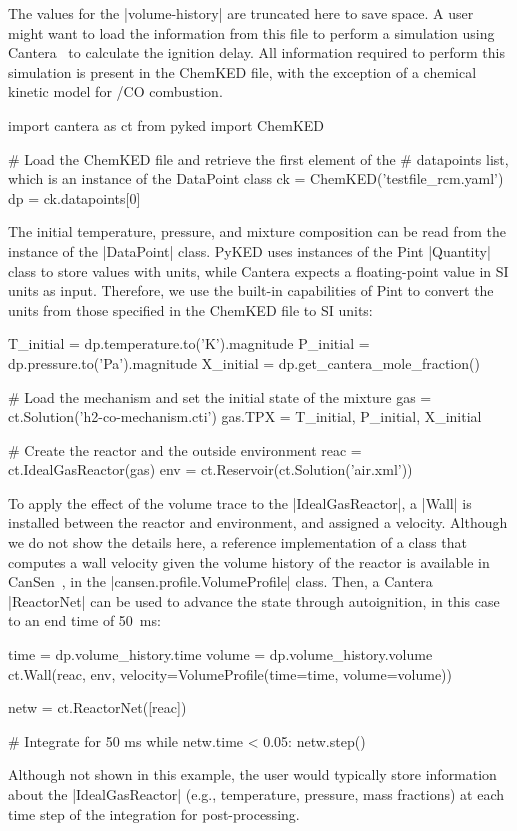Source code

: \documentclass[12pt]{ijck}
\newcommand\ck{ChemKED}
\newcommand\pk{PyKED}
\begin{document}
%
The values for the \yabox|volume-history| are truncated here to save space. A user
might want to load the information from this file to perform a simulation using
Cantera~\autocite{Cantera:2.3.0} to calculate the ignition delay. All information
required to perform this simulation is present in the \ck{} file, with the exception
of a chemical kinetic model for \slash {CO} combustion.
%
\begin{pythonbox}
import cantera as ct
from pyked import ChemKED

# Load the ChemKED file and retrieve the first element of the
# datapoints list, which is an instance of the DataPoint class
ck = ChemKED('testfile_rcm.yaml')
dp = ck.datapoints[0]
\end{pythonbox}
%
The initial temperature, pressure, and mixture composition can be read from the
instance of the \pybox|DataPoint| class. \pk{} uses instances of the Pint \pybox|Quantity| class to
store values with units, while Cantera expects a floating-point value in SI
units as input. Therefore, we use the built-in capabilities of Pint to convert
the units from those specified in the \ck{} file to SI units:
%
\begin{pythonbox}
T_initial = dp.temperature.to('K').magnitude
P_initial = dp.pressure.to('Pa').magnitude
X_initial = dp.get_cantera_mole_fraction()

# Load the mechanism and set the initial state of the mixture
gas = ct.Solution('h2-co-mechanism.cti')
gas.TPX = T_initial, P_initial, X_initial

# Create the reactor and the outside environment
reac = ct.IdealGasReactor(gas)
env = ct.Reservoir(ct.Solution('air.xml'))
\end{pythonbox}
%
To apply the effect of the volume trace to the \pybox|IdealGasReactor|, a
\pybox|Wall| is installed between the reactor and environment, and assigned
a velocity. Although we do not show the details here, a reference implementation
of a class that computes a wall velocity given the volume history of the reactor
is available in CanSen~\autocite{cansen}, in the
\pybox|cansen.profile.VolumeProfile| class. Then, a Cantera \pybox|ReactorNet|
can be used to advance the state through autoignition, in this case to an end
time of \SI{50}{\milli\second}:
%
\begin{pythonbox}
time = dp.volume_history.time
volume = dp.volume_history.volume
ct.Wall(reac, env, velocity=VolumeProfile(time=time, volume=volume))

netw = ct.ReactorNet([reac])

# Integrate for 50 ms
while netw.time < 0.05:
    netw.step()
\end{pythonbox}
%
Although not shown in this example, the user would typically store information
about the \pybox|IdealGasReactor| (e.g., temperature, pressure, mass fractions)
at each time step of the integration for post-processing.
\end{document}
———
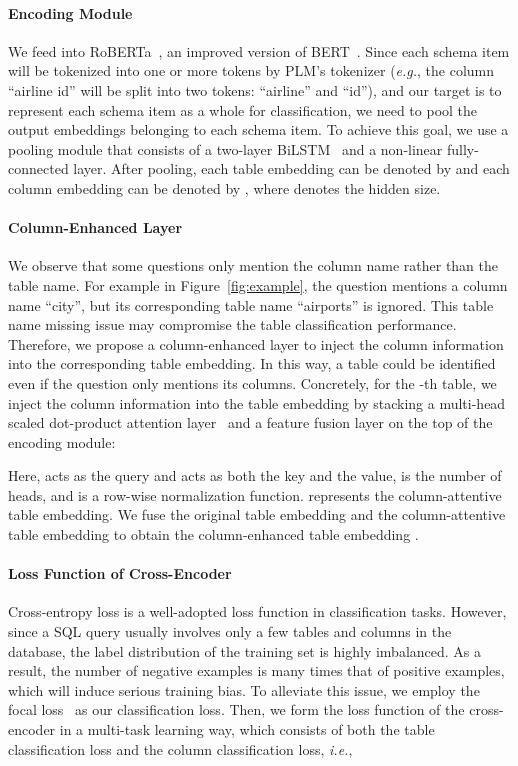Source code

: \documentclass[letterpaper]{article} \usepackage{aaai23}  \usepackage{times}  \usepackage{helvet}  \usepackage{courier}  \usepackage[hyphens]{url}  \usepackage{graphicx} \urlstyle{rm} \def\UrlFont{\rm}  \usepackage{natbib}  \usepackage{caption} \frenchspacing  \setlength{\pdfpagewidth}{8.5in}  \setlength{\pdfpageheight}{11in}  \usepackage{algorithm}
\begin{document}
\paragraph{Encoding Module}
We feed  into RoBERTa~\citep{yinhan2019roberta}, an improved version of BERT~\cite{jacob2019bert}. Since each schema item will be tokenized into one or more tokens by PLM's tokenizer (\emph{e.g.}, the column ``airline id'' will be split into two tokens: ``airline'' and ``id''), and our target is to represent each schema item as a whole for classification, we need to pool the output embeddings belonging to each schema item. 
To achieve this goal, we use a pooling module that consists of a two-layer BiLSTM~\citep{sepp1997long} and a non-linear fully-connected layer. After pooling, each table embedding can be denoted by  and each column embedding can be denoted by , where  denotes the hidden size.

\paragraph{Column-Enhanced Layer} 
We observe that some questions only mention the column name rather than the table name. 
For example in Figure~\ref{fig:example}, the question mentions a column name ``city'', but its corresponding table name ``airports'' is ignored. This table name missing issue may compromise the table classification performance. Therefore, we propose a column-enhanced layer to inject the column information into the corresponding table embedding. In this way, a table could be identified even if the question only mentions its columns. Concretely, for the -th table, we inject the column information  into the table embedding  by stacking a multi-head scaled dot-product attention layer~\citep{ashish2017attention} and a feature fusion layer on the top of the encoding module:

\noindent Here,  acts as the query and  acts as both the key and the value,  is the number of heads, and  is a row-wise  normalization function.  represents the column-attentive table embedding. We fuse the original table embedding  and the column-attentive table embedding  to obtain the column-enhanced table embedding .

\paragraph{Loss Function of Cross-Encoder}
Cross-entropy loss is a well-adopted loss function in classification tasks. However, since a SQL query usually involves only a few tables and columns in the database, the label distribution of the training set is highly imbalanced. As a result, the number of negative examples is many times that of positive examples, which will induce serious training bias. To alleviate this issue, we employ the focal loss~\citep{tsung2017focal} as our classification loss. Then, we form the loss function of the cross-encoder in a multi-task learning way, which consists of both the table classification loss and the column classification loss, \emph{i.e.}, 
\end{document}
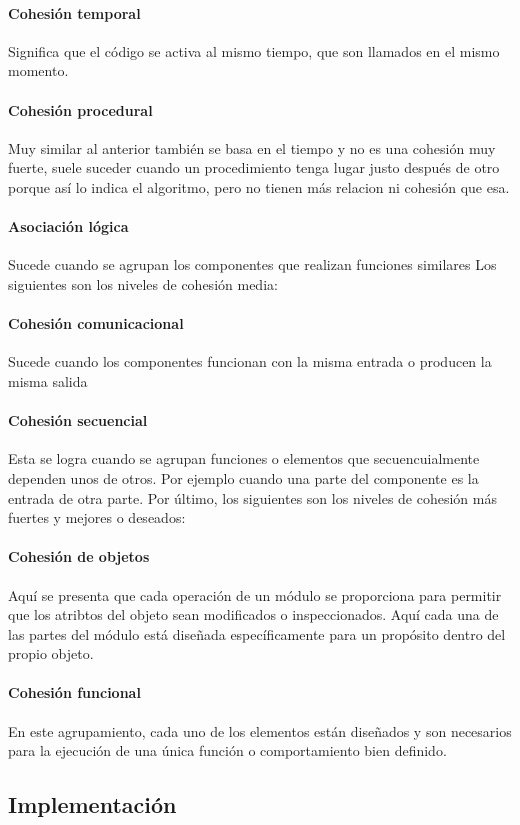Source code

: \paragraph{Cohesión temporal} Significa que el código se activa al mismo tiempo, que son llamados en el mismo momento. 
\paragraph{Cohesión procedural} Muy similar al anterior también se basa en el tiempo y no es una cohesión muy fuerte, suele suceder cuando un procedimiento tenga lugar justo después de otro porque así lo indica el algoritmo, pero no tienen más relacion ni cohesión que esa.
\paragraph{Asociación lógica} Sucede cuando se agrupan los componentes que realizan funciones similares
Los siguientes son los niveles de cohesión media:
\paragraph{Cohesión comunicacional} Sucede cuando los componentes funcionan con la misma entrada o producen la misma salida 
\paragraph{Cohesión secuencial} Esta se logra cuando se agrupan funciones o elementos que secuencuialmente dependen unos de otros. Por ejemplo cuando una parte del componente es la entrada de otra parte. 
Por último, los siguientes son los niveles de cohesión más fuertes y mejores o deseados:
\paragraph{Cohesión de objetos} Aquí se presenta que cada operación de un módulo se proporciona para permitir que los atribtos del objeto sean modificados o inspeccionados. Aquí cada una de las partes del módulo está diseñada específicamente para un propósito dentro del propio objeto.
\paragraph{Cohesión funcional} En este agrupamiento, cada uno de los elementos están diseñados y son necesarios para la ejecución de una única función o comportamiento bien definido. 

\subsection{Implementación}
———
Work instructions: Could you copy out every line in the listing where the word "newcommand" appears?

Finished exercise:
\newcommand\ck{ChemKED}
\newcommand\pk{PyKED}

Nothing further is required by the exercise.